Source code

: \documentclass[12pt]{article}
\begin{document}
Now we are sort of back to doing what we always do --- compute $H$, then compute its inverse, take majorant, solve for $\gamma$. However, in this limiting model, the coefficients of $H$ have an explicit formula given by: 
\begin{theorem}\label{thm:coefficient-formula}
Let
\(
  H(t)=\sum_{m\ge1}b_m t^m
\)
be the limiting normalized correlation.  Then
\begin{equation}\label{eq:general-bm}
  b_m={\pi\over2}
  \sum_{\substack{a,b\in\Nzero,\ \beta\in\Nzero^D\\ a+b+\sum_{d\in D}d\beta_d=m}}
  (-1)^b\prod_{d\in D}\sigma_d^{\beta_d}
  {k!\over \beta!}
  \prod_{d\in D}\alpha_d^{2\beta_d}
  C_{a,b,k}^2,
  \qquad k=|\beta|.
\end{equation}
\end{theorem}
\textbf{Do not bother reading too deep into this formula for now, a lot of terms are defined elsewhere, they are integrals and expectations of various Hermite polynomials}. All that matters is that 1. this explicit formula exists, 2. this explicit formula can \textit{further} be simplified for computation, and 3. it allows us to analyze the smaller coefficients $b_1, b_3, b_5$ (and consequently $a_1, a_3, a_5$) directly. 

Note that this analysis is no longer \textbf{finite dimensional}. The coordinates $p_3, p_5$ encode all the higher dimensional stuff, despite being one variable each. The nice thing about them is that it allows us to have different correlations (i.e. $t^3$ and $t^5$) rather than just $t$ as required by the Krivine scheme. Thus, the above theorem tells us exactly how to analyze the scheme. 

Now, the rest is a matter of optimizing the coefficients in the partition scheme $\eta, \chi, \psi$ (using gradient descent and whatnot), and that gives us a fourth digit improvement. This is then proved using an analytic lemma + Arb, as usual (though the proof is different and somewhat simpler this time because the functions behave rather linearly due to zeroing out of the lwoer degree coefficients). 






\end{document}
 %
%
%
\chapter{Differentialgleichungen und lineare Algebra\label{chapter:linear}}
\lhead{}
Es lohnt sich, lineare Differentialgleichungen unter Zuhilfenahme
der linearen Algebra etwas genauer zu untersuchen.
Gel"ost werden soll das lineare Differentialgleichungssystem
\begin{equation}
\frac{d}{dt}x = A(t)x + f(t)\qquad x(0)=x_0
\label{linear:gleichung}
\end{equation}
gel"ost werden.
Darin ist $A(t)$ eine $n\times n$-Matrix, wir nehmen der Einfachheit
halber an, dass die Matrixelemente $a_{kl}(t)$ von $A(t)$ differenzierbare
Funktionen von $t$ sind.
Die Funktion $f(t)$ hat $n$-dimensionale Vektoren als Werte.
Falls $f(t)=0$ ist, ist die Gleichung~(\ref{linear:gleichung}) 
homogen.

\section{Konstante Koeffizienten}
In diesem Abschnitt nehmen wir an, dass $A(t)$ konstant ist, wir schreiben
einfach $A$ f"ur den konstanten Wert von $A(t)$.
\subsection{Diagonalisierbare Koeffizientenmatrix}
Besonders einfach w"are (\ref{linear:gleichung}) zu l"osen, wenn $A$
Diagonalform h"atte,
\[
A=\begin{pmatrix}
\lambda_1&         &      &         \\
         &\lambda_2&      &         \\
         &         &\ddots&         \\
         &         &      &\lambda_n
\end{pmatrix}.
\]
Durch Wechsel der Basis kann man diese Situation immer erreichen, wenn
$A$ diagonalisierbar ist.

........

▶ What the exercise asks
Each line shown above must be repeated exactly.

▶ Reply to the task
Source code

: \documentclass[12pt]{article}
\begin{document}
Now we are sort of back to doing what we always do --- compute $H$, then compute its inverse, take majorant, solve for $\gamma$. However, in this limiting model, the coefficients of $H$ have an explicit formula given by: 
\begin{theorem}\label{thm:coefficient-formula}
Let
\(
  H(t)=\sum_{m\ge1}b_m t^m
\)
be the limiting normalized correlation.  Then
\begin{equation}\label{eq:general-bm}
  b_m={\pi\over2}
  \sum_{\substack{a,b\in\Nzero,\ \beta\in\Nzero^D\\ a+b+\sum_{d\in D}d\beta_d=m}}
  (-1)^b\prod_{d\in D}\sigma_d^{\beta_d}
  {k!\over \beta!}
  \prod_{d\in D}\alpha_d^{2\beta_d}
  C_{a,b,k}^2,
  \qquad k=|\beta|.
\end{equation}
\end{theorem}
\textbf{Do not bother reading too deep into this formula for now, a lot of terms are defined elsewhere, they are integrals and expectations of various Hermite polynomials}. All that matters is that 1. this explicit formula exists, 2. this explicit formula can \textit{further} be simplified for computation, and 3. it allows us to analyze the smaller coefficients $b_1, b_3, b_5$ (and consequently $a_1, a_3, a_5$) directly. 

Note that this analysis is no longer \textbf{finite dimensional}. The coordinates $p_3, p_5$ encode all the higher dimensional stuff, despite being one variable each. The nice thing about them is that it allows us to have different correlations (i.e. $t^3$ and $t^5$) rather than just $t$ as required by the Krivine scheme. Thus, the above theorem tells us exactly how to analyze the scheme. 

Now, the rest is a matter of optimizing the coefficients in the partition scheme $\eta, \chi, \psi$ (using gradient descent and whatnot), and that gives us a fourth digit improvement. This is then proved using an analytic lemma + Arb, as usual (though the proof is different and somewhat simpler this time because the functions behave rather linearly due to zeroing out of the lwoer degree coefficients). 






\end{document}
 %
%
%
\chapter{Differentialgleichungen und lineare Algebra\label{chapter:linear}}
\lhead{}
Es lohnt sich, lineare Differentialgleichungen unter Zuhilfenahme
der linearen Algebra etwas genauer zu untersuchen.
Gel"ost werden soll das lineare Differentialgleichungssystem
\begin{equation}
\frac{d}{dt}x = A(t)x + f(t)\qquad x(0)=x_0
\label{linear:gleichung}
\end{equation}
gel"ost werden.
Darin ist $A(t)$ eine $n\times n$-Matrix, wir nehmen der Einfachheit
halber an, dass die Matrixelemente $a_{kl}(t)$ von $A(t)$ differenzierbare
Funktionen von $t$ sind.
Die Funktion $f(t)$ hat $n$-dimensionale Vektoren als Werte.
Falls $f(t)=0$ ist, ist die Gleichung~(\ref{linear:gleichung}) 
homogen.

\section{Konstante Koeffizienten}
In diesem Abschnitt nehmen wir an, dass $A(t)$ konstant ist, wir schreiben
einfach $A$ f"ur den konstanten Wert von $A(t)$.
\subsection{Diagonalisierbare Koeffizientenmatrix}
Besonders einfach w"are (\ref{linear:gleichung}) zu l"osen, wenn $A$
Diagonalform h"atte,
\[
A=\begin{pmatrix}
\lambda_1&         &      &         \\
         &\lambda_2&      &         \\
         &         &\ddots&         \\
         &         &      &\lambda_n
\end{pmatrix}.
\]
Durch Wechsel der Basis kann man diese Situation immer erreichen, wenn
$A$ diagonalisierbar ist.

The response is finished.